Additional Information and Where to Find It
In connection with the proposed merger, Global Payments will file with the SEC a registration statement on Form S-4 to register the shares of
Global Payments common stock to be issued in connection with the merger. The registration statement will include a joint proxy statement/prospectus which will be sent to the shareholders of TSYS and Global Payments seeking their approval of
their respective transaction-related proposals. INVESTORS AND SECURITY HOLDERS ARE URGED TO READ THE REGISTRATION STATEMENT ON FORM S-4 AND THE RELATED JOINT PROXY STATEMENT/PROSPECTUS INCLUDED WITHIN THE REGISTRATION STATEMENT ON FORM S-4, AS WELL
AS ANY AMENDMENTS OR SUPPLEMENTS TO THOSE DOCUMENTS AND ANY OTHER RELEVANT DOCUMENTS FILED OR TO BE FILED WITH THE SEC IN CONNECTION WITH THE PROPOSED MERGER, WHEN THEY BECOME AVAILABLE, BECAUSE THEY DO AND WILL CONTAIN IMPORTANT INFORMATION ABOUT
TSYS, GLOBAL PAYMENTS AND THE PROPOSED MERGER.
Investors and security holders may obtain copies of these documents free of charge through
the website maintained by the SEC at www.sec.gov or from TSYS at its website, www.tsys.com, or from Global Payments at its website, www.globalpaymentsinc.com. Documents filed with the SEC by TSYS will be available free of charge by accessing
TSYS website at www.tsys.com under the heading Investor Relations, or, alternatively, by directing a request by telephone or mail to TSYS at One TSYS Way, Columbus, Georgia 31901, and documents filed with the SEC by Global Payments will be
available free of charge by accessing Global Payments website at www.globalpaymentsinc.com under the heading Investor Relations or, alternatively, by directing a request by telephone or mail to Global Payments at 3550 Lenox Road, Suite 3000
Atlanta, Georgia 30326, Attention: Investor Relations.

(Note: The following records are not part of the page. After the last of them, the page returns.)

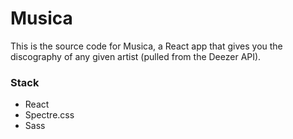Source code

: # Musica
This is the source code for Musica, a React app that gives you the discography of any given artist (pulled from the Deezer API).

### Stack
- React
- Spectre.css
- Sass
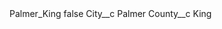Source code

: <?xml version="1.0" encoding="UTF-8"?>
<CustomMetadata xmlns="http://soap.sforce.com/2006/04/metadata" xmlns:xsi="http://www.w3.org/2001/XMLSchema-instance" xmlns:xsd="http://www.w3.org/2001/XMLSchema">
    <label>Palmer_King</label>
    <protected>false</protected>
    <values>
        <field>City__c</field>
        <value xsi:type="xsd:string">Palmer</value>
    </values>
    <values>
        <field>County__c</field>
        <value xsi:type="xsd:string">King</value>
    </values>
</CustomMetadata>
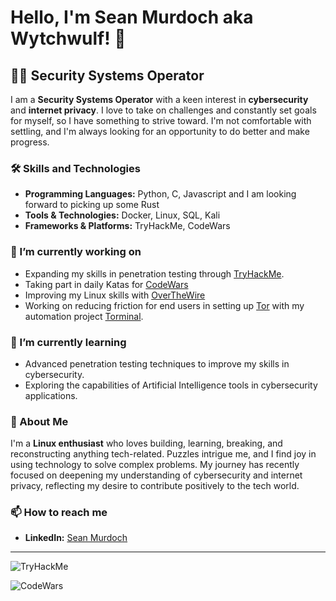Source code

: # Hello, I'm Sean Murdoch aka Wytchwulf! 👋

## 👨‍💻 Security Systems Operator

I am a **Security Systems Operator** with a keen interest in **cybersecurity** and **internet privacy**. I love to take on challenges and constantly set goals for myself, so I have something to strive toward. I'm not comfortable with settling, and I'm always looking for an opportunity to do better and make progress.

### 🛠 Skills and Technologies

- **Programming Languages:** Python, C, Javascript and I am looking forward to picking up some Rust
- **Tools & Technologies:** Docker, Linux, SQL, Kali
- **Frameworks & Platforms:** TryHackMe, CodeWars

### 🔭 I’m currently working on

- Expanding my skills in penetration testing through [TryHackMe](https://tryhackme.com/p/Wytchwulf).
- Taking part in daily Katas for [CodeWars](https://www.codewars.com/)
- Improving my Linux skills with [OverTheWire](https://overthewire.org/)
- Working on reducing friction for end users in setting up [Tor](https://www.torproject.org/) with my automation project [Torminal](https://github.com/Wytchwulf/Torminal).

### 🌱 I’m currently learning

- Advanced penetration testing techniques to improve my skills in cybersecurity.
- Exploring the capabilities of Artificial Intelligence tools in cybersecurity applications.

### 💬 About Me

I'm a **Linux enthusiast** who loves building, learning, breaking, and reconstructing anything tech-related. Puzzles intrigue me, and I find joy in using technology to solve complex problems. My journey has recently focused on deepening my understanding of cybersecurity and internet privacy, reflecting my desire to contribute positively to the tech world.

### 📫 How to reach me

- **LinkedIn:** [Sean Murdoch](https://www.linkedin.com/in/sean-murdoch-914398236)

---
![TryHackMe](https://tryhackme-badges.s3.amazonaws.com/Wytchwulf.png)

![CodeWars](https://www.codewars.com/users/Wytchwulf/badges/large)

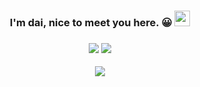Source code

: 
<h3 align="center">I'm dai, nice to meet you here. 😀
 <img src="https://media.giphy.com/media/hvRJCLFzcasrR4ia7z/giphy.gif" width="25px">
<br><br>
<img align="center" src="https://visitor-badge.glitch.me/badge?page_id=newbill">
<a href="https://d.sv" align="center"><img align="center" src="https://img.shields.io/badge/Blog-d.sv-red"></a>
<br><br>
<img align="center" src="https://github-readme-stats.vercel.app/api?username=newbill&count_private=true&show_icons=true" />
<br><br>
</h3>
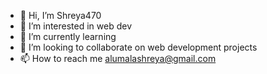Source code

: - 👋 Hi, I’m Shreya470
- 👀 I’m interested in web dev
- 🌱 I’m currently learning
- 💞️ I’m looking to collaborate on web development projects
- 📫 How to reach me alumalashreya@gmail.com
  
  

<!---
Shreya0470/Shreya0470 is a ✨ special ✨ repository because its `README.md` (this file) appears on your GitHub profile.
You can click the Preview link to take a look at your changes.
--->
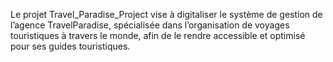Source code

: Le projet Travel_Paradise_Project vise à digitaliser le système de gestion de l’agence TravelParadise, spécialisée dans l’organisation de voyages touristiques à travers le monde, afin de le rendre accessible et optimisé pour ses guides touristiques.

Participants In The Solicitation
TSYS and Global Payments and certain of their respective directors and executive officers may be deemed to be participants in the solicitation
of proxies from the shareholders of Global Payments and TSYS in respect of the proposed merger under the rules of the SEC. Information about Global Payments directors and executive officers is available in Global Payments proxy statement
dated March 13, 2019 for its 2019 Annual Meeting of Shareholders. Information about TSYS directors and executive officers is available in TSYS proxy statement dated March 20, 2019 for its 2019 Annual Meeting of Shareholders. Other
information regarding the participants in the proxy solicitation and a description of their direct and indirect interests, by security holdings or otherwise, will be contained in the joint proxy statement/prospectus and other relevant materials to
be filed with the SEC regarding the merger when they become available. Investors should read the joint proxy statement/prospectus carefully when it becomes available before making any voting or investment decisions. You may obtain free copies of
these documents from Global Payments or TSYS using the sources indicated above.
No Offer Or Solicitation
This communication shall not constitute an offer to sell or the solicitation of an offer to buy any securities, nor shall there be any sale of
securities, in any jurisdiction in which such offer, solicitation or sale would be unlawful prior to registration or qualification under the securities laws of any such jurisdiction. No offering of securities shall be made except by means of a
prospectus meeting the requirements of Section 10 of the Securities Act.